▶ Brief: Once the pictures have been removed, repeat the remainder of the records exactly.
(Material provided begins)
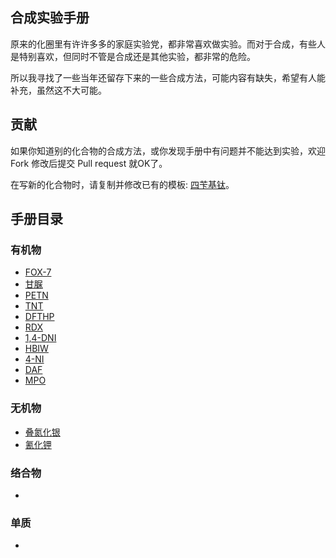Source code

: ## 合成实验手册

原来的化圈里有许许多多的家庭实验党，都非常喜欢做实验。而对于合成，有些人是特别喜欢，但同时不管是合成还是其他实验，都非常的危险。

所以我寻找了一些当年还留存下来的一些合成方法，可能内容有缺失，希望有人能补充，虽然这不大可能。

## 贡献

如果你知道别的化合物的合成方法，或你发现手册中有问题并不能达到实验，欢迎 Fork 修改后提交 Pull request 就OK了。

在写新的化合物时，请复制并修改已有的模板: [四苄基钛](handbook/template/四苄基钛.md)。

## 手册目录

### 有机物

* [FOX-7](handbook/organic/FOX-7/FOX-7.md)
* [甘脲](handbook/organic/甘脲/甘脲.md)
* [PETN](handbook/organic/PETN/PETN.md)
* [TNT](handbook/organic/TNT/TNT.md)
* [DFTHP](handbook/organic/DFTHP/DFTHP.md)
* [RDX](handbook/organic/RDX/RDX.md)
* [1,4-DNI](handbook/organic/1,4-DNI/1,4-DNI.md)
* [HBIW](handbook/organic/HBIW/HBIW.md)
* [4-NI](handbook/organic/4-NI/4-NI.md)
* [DAF](handbook/organic/DAF/DAF.md)
* [MPO](handbook/organic/MPO/MPO.md)

### 无机物

* [叠氮化银](handbook/inorganic/叠氮化银/叠氮化银.md)
* [氰化钾](handbook/inorganic/氰化钾/氰化钾.md)

### 络合物

* 

### 单质

* 
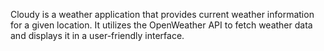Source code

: Cloudy is a weather application that provides current weather information for a given location. It utilizes the OpenWeather API to fetch weather data and displays it in a user-friendly interface.
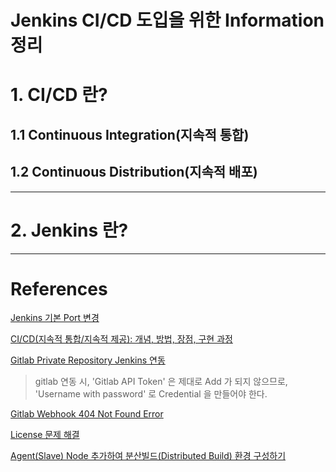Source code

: Jenkins CI/CD 도입을 위한 Information 정리
=======================================
# 1. CI/CD 란?
## 1.1 Continuous Integration(지속적 통합)
## 1.2 Continuous Distribution(지속적 배포)
***
# 2. Jenkins 란?
***
# References
[Jenkins 기본 Port 변경](https://jojoldu.tistory.com/354)

[CI/CD(지속적 통합/지속적 제공): 개념, 방법, 장점, 구현 과정](https://www.redhat.com/ko/topics/devops/what-is-ci-cd)

[Gitlab Private Repository Jenkins 연동](https://softwaree.tistory.com/66)

> gitlab 연동 시, 'Gitlab API Token' 은 제대로 Add 가 되지 않으므로, 'Username with password' 로 Credential 을 만들어야 한다.

[Gitlab Webhook 404 Not Found Error](https://github.com/jenkinsci/gitlab-plugin/issues/608)

[License 문제 해결](https://beomseok95.tistory.com/185)

[Agent(Slave) Node 추가하여 분산빌드(Distributed Build) 환경 구성하기](https://nirsa.tistory.com/302)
(Material provided ends)
▶ Finished task:
Source code

: ## 合成实验手册

原来的化圈里有许许多多的家庭实验党，都非常喜欢做实验。而对于合成，有些人是特别喜欢，但同时不管是合成还是其他实验，都非常的危险。

所以我寻找了一些当年还留存下来的一些合成方法，可能内容有缺失，希望有人能补充，虽然这不大可能。

## 贡献

如果你知道别的化合物的合成方法，或你发现手册中有问题并不能达到实验，欢迎 Fork 修改后提交 Pull request 就OK了。

在写新的化合物时，请复制并修改已有的模板: [四苄基钛](handbook/template/四苄基钛.md)。

## 手册目录

### 有机物

* [FOX-7](handbook/organic/FOX-7/FOX-7.md)
* [甘脲](handbook/organic/甘脲/甘脲.md)
* [PETN](handbook/organic/PETN/PETN.md)
* [TNT](handbook/organic/TNT/TNT.md)
* [DFTHP](handbook/organic/DFTHP/DFTHP.md)
* [RDX](handbook/organic/RDX/RDX.md)
* [1,4-DNI](handbook/organic/1,4-DNI/1,4-DNI.md)
* [HBIW](handbook/organic/HBIW/HBIW.md)
* [4-NI](handbook/organic/4-NI/4-NI.md)
* [DAF](handbook/organic/DAF/DAF.md)
* [MPO](handbook/organic/MPO/MPO.md)

### 无机物

* [叠氮化银](handbook/inorganic/叠氮化银/叠氮化银.md)
* [氰化钾](handbook/inorganic/氰化钾/氰化钾.md)

### 络合物

* 

### 单质

* 
Source code

: Cloudy is a weather application that provides current weather information for a given location. It utilizes the OpenWeather API to fetch weather data and displays it in a user-friendly interface.
Source code

: Jenkins CI/CD 도입을 위한 Information 정리
=======================================
# 1. CI/CD 란?
## 1.1 Continuous Integration(지속적 통합)
## 1.2 Continuous Distribution(지속적 배포)
***
# 2. Jenkins 란?
***
# References
[Jenkins 기본 Port 변경](https://jojoldu.tistory.com/354)

[CI/CD(지속적 통합/지속적 제공): 개념, 방법, 장점, 구현 과정](https://www.redhat.com/ko/topics/devops/what-is-ci-cd)

[Gitlab Private Repository Jenkins 연동](https://softwaree.tistory.com/66)

> gitlab 연동 시, 'Gitlab API Token' 은 제대로 Add 가 되지 않으므로, 'Username with password' 로 Credential 을 만들어야 한다.

[Gitlab Webhook 404 Not Found Error](https://github.com/jenkinsci/gitlab-plugin/issues/608)

[License 문제 해결](https://beomseok95.tistory.com/185)

[Agent(Slave) Node 추가하여 분산빌드(Distributed Build) 환경 구성하기](https://nirsa.tistory.com/302)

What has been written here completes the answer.